__Directions for this task__: For each line below with the word "people", write out a copy.

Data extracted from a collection

»»

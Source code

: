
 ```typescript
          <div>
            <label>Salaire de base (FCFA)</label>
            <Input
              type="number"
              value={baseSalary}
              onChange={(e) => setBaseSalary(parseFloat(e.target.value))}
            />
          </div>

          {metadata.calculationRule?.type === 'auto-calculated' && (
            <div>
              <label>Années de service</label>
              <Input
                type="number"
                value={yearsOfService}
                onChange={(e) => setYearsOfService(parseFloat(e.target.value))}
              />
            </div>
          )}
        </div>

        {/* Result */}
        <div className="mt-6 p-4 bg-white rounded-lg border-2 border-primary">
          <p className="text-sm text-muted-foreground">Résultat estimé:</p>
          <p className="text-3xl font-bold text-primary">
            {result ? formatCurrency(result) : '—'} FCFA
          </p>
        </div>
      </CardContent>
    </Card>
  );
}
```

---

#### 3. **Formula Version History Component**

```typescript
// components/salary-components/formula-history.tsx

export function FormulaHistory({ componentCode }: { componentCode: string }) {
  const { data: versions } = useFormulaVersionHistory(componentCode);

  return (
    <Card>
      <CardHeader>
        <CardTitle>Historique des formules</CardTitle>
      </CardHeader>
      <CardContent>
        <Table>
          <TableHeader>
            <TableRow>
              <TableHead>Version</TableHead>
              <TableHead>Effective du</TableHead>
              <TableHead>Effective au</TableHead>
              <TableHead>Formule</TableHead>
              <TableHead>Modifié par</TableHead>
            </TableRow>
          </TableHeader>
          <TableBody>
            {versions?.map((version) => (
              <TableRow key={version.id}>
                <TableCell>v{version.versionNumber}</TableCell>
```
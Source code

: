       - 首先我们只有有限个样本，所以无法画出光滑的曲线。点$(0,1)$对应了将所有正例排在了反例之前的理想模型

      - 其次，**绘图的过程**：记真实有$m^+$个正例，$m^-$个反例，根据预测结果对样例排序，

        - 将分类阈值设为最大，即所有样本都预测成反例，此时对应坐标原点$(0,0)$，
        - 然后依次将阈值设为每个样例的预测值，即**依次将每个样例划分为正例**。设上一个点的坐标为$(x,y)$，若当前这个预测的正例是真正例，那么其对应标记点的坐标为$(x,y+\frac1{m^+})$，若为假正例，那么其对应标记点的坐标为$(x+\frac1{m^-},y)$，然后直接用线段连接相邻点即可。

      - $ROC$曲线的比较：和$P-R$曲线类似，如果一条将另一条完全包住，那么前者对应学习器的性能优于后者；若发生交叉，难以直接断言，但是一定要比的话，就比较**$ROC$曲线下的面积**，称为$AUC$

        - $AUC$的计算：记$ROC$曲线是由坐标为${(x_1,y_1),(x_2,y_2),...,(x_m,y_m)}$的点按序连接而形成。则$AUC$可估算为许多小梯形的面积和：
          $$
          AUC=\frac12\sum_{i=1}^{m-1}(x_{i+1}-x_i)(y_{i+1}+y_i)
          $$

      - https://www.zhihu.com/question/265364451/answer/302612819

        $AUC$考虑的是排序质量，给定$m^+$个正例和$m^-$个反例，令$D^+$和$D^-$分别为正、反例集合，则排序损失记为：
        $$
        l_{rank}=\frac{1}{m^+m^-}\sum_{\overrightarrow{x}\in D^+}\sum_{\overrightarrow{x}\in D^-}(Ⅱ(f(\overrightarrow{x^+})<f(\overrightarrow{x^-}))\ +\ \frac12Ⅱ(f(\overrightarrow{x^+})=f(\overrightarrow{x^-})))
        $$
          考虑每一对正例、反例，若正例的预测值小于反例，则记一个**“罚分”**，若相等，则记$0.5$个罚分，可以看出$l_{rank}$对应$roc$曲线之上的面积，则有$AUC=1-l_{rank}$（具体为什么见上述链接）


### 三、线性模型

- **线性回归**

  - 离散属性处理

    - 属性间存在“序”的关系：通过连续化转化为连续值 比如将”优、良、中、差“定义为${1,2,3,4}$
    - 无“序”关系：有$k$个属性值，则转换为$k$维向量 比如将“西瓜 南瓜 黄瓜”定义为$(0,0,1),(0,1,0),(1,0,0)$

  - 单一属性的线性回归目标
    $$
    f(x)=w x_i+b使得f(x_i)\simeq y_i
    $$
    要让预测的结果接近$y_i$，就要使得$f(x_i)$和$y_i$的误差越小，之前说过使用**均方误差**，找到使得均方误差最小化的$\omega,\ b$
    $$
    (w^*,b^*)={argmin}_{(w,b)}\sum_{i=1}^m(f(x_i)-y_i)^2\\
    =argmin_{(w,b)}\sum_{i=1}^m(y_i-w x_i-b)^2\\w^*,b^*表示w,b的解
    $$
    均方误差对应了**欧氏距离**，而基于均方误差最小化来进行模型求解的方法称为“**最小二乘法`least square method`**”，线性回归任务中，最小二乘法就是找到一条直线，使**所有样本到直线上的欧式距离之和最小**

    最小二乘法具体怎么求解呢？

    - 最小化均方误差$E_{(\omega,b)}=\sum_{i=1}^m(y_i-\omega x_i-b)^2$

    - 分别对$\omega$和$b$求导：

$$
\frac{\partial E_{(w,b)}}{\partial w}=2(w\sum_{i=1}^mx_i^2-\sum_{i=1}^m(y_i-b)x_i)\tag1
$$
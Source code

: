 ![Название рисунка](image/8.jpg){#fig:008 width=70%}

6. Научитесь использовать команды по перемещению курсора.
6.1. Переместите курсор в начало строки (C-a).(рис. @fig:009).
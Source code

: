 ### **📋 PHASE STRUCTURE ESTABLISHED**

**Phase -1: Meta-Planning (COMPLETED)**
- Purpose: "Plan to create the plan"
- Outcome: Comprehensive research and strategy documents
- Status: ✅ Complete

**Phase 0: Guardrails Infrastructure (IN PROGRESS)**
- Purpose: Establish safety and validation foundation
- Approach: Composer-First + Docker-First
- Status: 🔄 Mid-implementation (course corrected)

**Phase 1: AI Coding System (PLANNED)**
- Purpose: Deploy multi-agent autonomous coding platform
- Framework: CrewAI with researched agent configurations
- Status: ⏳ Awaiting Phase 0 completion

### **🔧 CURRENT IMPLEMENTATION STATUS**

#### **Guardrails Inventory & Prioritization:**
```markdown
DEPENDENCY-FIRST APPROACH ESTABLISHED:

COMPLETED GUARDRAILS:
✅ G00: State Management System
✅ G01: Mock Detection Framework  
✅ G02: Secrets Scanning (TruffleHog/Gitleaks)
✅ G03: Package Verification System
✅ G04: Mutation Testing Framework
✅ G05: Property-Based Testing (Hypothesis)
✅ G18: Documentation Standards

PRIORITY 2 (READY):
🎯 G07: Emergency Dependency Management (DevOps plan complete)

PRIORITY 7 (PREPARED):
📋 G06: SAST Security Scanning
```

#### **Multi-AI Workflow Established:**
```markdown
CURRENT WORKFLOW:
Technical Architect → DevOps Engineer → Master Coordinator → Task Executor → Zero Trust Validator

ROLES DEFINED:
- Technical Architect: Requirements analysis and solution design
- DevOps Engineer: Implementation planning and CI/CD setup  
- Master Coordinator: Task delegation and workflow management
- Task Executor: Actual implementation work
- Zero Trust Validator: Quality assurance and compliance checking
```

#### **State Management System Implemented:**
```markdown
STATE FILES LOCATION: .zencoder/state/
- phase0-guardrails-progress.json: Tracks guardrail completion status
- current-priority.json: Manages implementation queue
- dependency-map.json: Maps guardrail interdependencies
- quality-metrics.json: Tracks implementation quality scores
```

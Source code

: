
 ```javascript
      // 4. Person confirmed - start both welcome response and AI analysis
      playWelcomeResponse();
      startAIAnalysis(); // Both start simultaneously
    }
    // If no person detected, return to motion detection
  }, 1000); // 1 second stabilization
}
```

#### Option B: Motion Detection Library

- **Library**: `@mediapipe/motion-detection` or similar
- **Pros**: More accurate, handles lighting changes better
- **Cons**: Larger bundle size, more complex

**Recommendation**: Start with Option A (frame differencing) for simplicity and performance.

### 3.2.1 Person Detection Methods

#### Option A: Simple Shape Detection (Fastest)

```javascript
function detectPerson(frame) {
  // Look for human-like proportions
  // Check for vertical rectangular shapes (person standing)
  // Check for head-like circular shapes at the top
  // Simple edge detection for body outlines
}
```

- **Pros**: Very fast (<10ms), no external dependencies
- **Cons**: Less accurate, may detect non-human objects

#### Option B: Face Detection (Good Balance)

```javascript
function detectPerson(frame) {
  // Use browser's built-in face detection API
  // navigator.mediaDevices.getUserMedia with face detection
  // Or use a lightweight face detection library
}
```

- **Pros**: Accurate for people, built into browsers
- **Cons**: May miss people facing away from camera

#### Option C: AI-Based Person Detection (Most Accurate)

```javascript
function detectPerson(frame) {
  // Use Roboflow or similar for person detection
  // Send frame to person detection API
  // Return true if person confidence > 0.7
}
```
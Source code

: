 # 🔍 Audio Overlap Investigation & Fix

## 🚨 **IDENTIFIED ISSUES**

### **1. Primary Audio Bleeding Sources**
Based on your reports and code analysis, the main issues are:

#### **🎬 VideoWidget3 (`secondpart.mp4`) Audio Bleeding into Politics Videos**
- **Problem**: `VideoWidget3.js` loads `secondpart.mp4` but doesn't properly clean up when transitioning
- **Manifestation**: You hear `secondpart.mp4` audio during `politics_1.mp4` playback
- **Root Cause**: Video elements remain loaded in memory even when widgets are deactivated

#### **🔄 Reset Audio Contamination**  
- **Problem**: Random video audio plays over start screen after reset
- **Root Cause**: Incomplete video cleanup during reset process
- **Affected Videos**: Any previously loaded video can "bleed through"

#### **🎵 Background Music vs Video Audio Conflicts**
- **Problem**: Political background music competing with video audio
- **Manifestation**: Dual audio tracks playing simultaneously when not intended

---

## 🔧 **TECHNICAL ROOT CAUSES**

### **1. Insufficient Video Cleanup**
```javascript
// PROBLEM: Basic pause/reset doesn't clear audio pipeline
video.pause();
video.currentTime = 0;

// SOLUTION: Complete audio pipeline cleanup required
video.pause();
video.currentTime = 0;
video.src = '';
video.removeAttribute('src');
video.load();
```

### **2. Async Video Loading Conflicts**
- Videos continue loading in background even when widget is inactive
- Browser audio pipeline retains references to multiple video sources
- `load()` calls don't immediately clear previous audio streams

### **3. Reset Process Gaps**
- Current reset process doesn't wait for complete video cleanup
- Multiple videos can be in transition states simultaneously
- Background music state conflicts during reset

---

««

__Answer section__:
- **Pros**: Accurate for people, built into browsers
- **Cons**: May miss people facing away from camera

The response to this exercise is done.